Not OP, but I'd guess through Google's Voice & Audio Activity page [0].
Mine happens to be littered with expletives directed at Google, from self-psychotherapy when my pocket computer false-positives my voice, or most surprisingly and infuriatingly, silence.
I don't have Android Wear. But as he explained it he went to the Google personal data page that shows you the data they've collected on you and said there were audio recordings and transcripts with words and phrases that seemed odd but then he realized where he said them.

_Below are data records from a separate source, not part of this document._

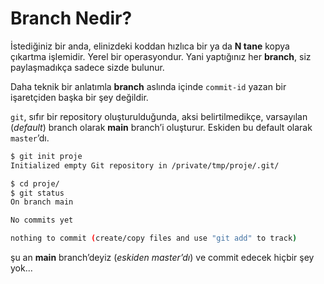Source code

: # Branch Nedir?

İstediğiniz bir anda, elinizdeki koddan hızlıca bir ya da **N tane** kopya
çıkartma işlemidir. Yerel bir operasyondur. Yani yaptığınız her **branch**,
siz paylaşmadıkça sadece sizde bulunur.

Daha teknik bir anlatımla **branch** aslında içinde `commit-id` yazan bir
işaretçiden başka bir şey değildir.

`git`, sıfır bir repository oluşturulduğunda, aksi belirtilmedikçe, varsayılan
(*default*) branch olarak **main** branch’i oluşturur. Eskiden bu default
olarak `master`’dı.

```bash
$ git init proje
Initialized empty Git repository in /private/tmp/proje/.git/

$ cd proje/
$ git status
On branch main

No commits yet

nothing to commit (create/copy files and use "git add" to track)
```

şu an **main** branch’deyiz (*eskiden master’dı*) ve commit edecek hiçbir şey
yok...
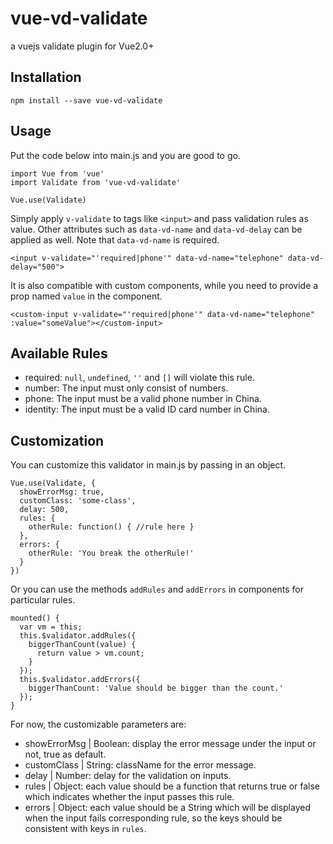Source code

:# vue-vd-validate
a vuejs validate plugin for Vue2.0+

## Installation
```
npm install --save vue-vd-validate
```

## Usage
Put the code below into main.js and you are good to go.
```
import Vue from 'vue'
import Validate from 'vue-vd-validate'

Vue.use(Validate)
```
Simply apply `v-validate` to tags like `<input>` and pass validation rules as value. Other attributes such as `data-vd-name` and `data-vd-delay` can be applied as well. Note that `data-vd-name` is required.
```
<input v-validate="'required|phone'" data-vd-name="telephone" data-vd-delay="500">
```
It is also compatible with custom components, while you need to provide a prop named `value` in the component.
```
<custom-input v-validate="'required|phone'" data-vd-name="telephone" :value="someValue"></custom-input>
```

## Available Rules
* required: `null`, `undefined`, `''` and `[]` will violate this rule.
* number: The input must only consist of numbers.
* phone: The input must be a valid phone number in China.
* identity: The input must be a valid ID card number in China.

## Customization
You can customize this validator in main.js by passing in an object.
```
Vue.use(Validate, {
  showErrorMsg: true,
  customClass: 'some-class',
  delay: 500,
  rules: {
    otherRule: function() { //rule here }
  },
  errors: {
    otherRule: 'You break the otherRule!'
  }
})
```
Or you can use the methods `addRules` and `addErrors` in components for particular rules.
```
mounted() {
  var vm = this;
  this.$validator.addRules({
    biggerThanCount(value) {
      return value > vm.count;
    }
  });
  this.$validator.addErrors({
    biggerThanCount: 'Value should be bigger than the count.'
  });
}
```
For now, the customizable parameters are:
* showErrorMsg | Boolean: display the error message under the input or not, true as default.
* customClass | String: className for the error message.
* delay | Number: delay for the validation on inputs.
* rules | Object: each value should be a function that returns true or false which indicates whether the input passes this rule.
* errors | Object: each value should be a String which will be displayed when the input fails corresponding rule, so the keys should be consistent with keys in `rules`.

In the UK, we have the right to remain silent when questioned by a police officer. But in 1994, the wording was changed to include: "You do not have to say anything. But it may harm your defence if you do not mention when questioned something which you later rely on in court."

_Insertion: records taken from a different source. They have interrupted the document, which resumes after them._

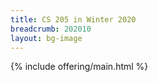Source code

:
 ```yaml
---
title: CS 205 in Winter 2020
breadcrumb: 202010
layout: bg-image
---
```

{% include offering/main.html %}
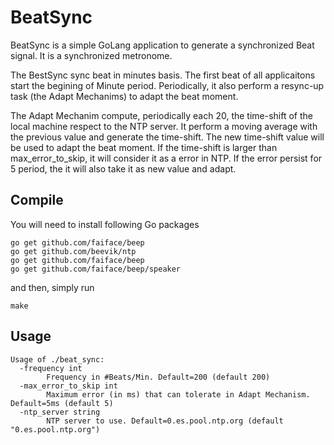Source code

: # BeatSync

BeatSync is a simple GoLang application to generate a synchronized Beat signal. It is a synchronized metronome.

The BestSync sync beat in minutes basis. The first beat of all applicaitons start the begining of Minute period. Periodically, it also
perform a resync-up task (the Adapt Mechanims) to adapt the beat moment.

The Adapt Mechanim compute, periodically each 20, the time-shift of the local machine respect to the NTP server.  It perform a moving average with the previous value and generate the time-shift. The new time-shift value will be used to adapt the beat moment. If the time-shift is larger than max_error_to_skip, it will consider it as a error in NTP. If the error persist for 5 period, the it will also take it as new value and adapt. 

## Compile

You will need to install following Go packages

```
go get github.com/faiface/beep
go get github.com/beevik/ntp
go get github.com/faiface/beep
go get github.com/faiface/beep/speaker
```

and then, simply run

```
make
```

## Usage

```
Usage of ./beat_sync:
  -frequency int
    	Frequency in #Beats/Min. Default=200 (default 200)
  -max_error_to_skip int
    	Maximum error (in ms) that can tolerate in Adapt Mechanism. Default=5ms (default 5)
  -ntp_server string
    	NTP server to use. Default=0.es.pool.ntp.org (default "0.es.pool.ntp.org")
```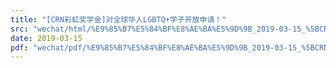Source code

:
 ```yaml
---
title: "[CRN彩虹奖学金]对全球华人LGBTQ+学子开放申请！"
src: "wechat/html/%E9%85%B7%E5%84%BF%E8%AE%BA%E5%9D%9B_2019-03-15_%5BCRN%E5%BD%A9%E8%99%B9%E5%A5%96%E5%AD%A6%E9%87%91%5D%E5%AF%B9%E5%85%A8%E7%90%83%E5%8D%8E%E4%BA%BALGBTQ%2B%E5%AD%A6%E5%AD%90%E5%BC%80%E6%94%BE%E7%94%B3%E8%AF%B7%EF%BC%81.html"
date: 2019-03-15
pdf: "wechat/pdf/%E9%85%B7%E5%84%BF%E8%AE%BA%E5%9D%9B_2019-03-15_%5BCRN%E5%BD%A9%E8%99%B9%E5%A5%96%E5%AD%A6%E9%87%91%5D%E5%AF%B9%E5%85%A8%E7%90%83%E5%8D%8E%E4%BA%BALGBTQ%2B%E5%AD%A6%E5%AD%90%E5%BC%80%E6%94%BE%E7%94%B3%E8%AF%B7%EF%BC%81.pdf"
---
```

Feels a bit weird. Why does a defendant consenting change anything? Presumably if they were asleep as claimed, they're basically consenting to something that's unrelated to themselves.
Even if they were sound asleep; what Echo recorded may be incredibly damning - a muffled voice, screams, no evidence of someone sleeping nor of an intruder, yet enough to pull a Jury's emotions that a conviction is needed and the death penalty is merited.

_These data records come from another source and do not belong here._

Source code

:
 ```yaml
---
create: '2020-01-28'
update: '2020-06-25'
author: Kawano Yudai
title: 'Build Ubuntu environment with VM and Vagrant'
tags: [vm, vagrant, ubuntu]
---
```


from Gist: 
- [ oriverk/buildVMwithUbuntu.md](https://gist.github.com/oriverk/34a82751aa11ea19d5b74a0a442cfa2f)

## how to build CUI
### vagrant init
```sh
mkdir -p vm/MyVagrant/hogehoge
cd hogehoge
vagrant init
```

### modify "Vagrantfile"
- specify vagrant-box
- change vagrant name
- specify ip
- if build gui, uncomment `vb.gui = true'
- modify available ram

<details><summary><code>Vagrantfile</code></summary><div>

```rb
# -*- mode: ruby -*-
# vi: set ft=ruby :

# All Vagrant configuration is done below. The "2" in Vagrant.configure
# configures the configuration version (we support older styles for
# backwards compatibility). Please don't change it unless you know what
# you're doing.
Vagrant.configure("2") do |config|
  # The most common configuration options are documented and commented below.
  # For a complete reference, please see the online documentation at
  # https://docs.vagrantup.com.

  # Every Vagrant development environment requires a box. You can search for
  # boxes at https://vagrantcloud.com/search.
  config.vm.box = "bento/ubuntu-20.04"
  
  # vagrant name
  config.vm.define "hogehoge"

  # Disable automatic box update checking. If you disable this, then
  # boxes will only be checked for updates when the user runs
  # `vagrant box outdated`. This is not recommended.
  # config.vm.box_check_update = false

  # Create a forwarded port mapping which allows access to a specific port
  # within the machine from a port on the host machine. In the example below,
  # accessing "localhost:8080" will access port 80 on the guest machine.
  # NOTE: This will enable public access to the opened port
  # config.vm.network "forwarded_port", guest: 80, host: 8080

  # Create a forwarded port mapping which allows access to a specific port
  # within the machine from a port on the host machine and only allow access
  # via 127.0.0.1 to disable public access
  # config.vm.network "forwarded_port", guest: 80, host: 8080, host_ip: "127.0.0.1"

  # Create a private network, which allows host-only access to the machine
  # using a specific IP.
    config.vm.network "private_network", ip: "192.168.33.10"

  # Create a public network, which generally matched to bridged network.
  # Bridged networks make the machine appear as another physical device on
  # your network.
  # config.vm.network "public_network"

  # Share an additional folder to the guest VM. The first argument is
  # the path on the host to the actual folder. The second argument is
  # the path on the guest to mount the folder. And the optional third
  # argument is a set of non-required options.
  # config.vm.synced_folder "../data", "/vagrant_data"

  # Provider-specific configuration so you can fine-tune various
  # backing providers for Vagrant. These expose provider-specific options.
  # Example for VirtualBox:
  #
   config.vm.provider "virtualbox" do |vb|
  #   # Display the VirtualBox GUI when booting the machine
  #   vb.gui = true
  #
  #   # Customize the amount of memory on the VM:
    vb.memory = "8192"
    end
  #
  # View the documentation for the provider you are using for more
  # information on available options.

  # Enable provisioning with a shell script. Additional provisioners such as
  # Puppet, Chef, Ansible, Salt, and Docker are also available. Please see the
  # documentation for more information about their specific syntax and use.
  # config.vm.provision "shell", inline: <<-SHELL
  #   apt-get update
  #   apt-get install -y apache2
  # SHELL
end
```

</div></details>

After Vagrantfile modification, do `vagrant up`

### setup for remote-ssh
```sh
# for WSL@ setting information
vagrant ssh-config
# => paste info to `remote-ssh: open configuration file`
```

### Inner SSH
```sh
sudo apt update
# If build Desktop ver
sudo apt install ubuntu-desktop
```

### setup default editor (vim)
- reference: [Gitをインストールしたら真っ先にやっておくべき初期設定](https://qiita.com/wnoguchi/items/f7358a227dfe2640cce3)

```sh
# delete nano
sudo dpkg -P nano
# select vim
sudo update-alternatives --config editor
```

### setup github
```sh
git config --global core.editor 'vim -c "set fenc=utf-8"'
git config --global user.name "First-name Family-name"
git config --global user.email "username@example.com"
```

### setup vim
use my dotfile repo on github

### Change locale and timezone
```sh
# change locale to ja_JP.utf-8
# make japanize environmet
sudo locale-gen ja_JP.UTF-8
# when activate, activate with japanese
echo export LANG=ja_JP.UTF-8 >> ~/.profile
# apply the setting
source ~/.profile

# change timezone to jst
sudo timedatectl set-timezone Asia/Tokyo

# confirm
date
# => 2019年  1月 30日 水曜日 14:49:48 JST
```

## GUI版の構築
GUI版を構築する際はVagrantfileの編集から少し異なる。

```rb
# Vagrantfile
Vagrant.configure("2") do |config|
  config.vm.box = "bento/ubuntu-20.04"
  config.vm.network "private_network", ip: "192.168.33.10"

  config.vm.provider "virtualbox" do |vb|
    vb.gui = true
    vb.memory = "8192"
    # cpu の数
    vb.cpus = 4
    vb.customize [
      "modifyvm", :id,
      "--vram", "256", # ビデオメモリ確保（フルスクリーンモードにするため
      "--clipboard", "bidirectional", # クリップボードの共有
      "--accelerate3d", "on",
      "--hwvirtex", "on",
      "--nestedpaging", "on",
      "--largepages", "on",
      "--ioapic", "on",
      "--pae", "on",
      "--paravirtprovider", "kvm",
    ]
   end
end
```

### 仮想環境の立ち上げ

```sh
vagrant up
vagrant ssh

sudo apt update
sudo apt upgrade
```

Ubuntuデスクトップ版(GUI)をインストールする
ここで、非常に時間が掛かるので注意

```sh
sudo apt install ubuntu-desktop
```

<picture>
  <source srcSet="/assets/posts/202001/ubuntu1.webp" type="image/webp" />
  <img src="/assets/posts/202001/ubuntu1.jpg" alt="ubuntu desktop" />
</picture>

Yes, this sounds like agreeing to a police interview without your lawyer present -- there's almost no chance that it will help you (are they going to hear "Alexa, tell this person who is not James to stop murdering me"?) and basically any audio they hear that's not someone else confessing to the crime can be used against him in court.
That was my first thought. Why should the defendant have a say in what evidence can be collected? Did the Feds ask if they could take DNA samples from the scene, for example?
In this case it is because Amazon resisted the request from the legal system for the data.
The owner of the device giving consent to Amazon to release the data avoids having to play out the legal process of obtaining the data (it's likely the request would eventually have succeeded).
In this case, the defendant may have a say only because Amazon is claiming there is standing to enforce the defendant's First Amendment rights - the so-called chilling effect.
With the defendant consenting, Amazon's standing for litigating this issue becomes more fraught.
You could allow the police to do that without a warrant, if you wanted to. Amazon doesn't need to argue whether the prosecution have a legitimate order to seize the data if the 'owner' is willing to turn it over.
Well at least one explanation is that the defendant is actually innocent, and thus isn't worried it will be incriminating.
Another explanation is the defense is sufficiently convinced that nothing conclusive will be found anyways, and think that acting as if they have nothing to hide will make them look more innocent.
I haven't seen a compelling use case for these things yet, including visiting the homes of people who own one. But I sure have seen a lot of deal-breakers.
I know someone who is smart and reasonably concerned about privacy issues, but she loves the thing - uses it instead of a shopping list. I was quite surprised that she would compromise for such a trivial convenience, but it made me revise the likelihood that they'll be more widely adopted.
It does not matter whether he carries, there lot of people around him who would carry. And for that matter i dont even believe regular land line phone.
If you're running things yourself and control the encryption keys required to access your data, then your service provider can't be compelled to release your data as it's not possible[1][2].
If you're delegating all of that to your service provider and they have access to the raw data, then you are putting all your trust in them to protect your data and prevent it's release. And that has to cover everything from hackers, to snooping employees, to the Feds.
[1]: Kind of ... I don't recall the Apple/FBI case going to court for a final resolution so it's possible they can compel the service provider to hack you to get the keys but at least they can't get it directly.
[2]: And obviously they can always come after you with a court order or rubber hose (or both).